**EXERCISE DETAILS:**
Each line in the data holding "instead" should be listed.

*** DATA EXTRACTS Section Begins ***

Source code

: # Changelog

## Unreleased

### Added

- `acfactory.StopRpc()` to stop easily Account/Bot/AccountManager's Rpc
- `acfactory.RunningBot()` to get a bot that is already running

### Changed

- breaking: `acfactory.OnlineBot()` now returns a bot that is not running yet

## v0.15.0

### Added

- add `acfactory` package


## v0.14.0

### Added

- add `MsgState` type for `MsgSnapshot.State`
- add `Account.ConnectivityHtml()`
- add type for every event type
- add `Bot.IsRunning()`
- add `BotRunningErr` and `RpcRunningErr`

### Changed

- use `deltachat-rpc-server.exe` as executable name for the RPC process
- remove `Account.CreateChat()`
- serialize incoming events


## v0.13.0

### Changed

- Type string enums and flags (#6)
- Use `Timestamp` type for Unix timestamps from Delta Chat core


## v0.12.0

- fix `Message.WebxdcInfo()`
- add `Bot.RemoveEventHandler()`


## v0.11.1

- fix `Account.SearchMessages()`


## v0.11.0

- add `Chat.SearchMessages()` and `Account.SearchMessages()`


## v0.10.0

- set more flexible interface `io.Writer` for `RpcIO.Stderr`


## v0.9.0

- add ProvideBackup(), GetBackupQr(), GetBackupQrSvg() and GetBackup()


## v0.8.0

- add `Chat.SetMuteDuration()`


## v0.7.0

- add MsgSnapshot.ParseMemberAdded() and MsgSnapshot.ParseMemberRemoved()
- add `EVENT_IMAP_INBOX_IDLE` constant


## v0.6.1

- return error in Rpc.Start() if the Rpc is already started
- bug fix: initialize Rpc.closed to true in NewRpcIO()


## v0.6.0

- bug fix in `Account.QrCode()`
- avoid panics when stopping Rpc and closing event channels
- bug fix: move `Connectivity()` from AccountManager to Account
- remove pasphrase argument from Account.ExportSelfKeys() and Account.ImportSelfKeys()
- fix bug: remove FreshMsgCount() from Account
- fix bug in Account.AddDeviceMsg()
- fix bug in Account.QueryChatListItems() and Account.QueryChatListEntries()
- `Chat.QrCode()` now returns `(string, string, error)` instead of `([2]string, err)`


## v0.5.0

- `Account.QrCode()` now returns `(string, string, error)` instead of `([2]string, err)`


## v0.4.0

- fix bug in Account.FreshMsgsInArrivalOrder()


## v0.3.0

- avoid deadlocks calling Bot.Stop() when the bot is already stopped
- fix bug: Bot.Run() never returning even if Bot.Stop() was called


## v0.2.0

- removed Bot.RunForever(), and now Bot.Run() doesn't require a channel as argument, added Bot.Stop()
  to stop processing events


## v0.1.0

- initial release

*** DATA EXTRACTS Section Ends ***

**SOLUTION TO THIS TASK:**
- `Chat.QrCode()` now returns `(string, string, error)` instead of `([2]string, err)`
- `Account.QrCode()` now returns `(string, string, error)` instead of `([2]string, err)`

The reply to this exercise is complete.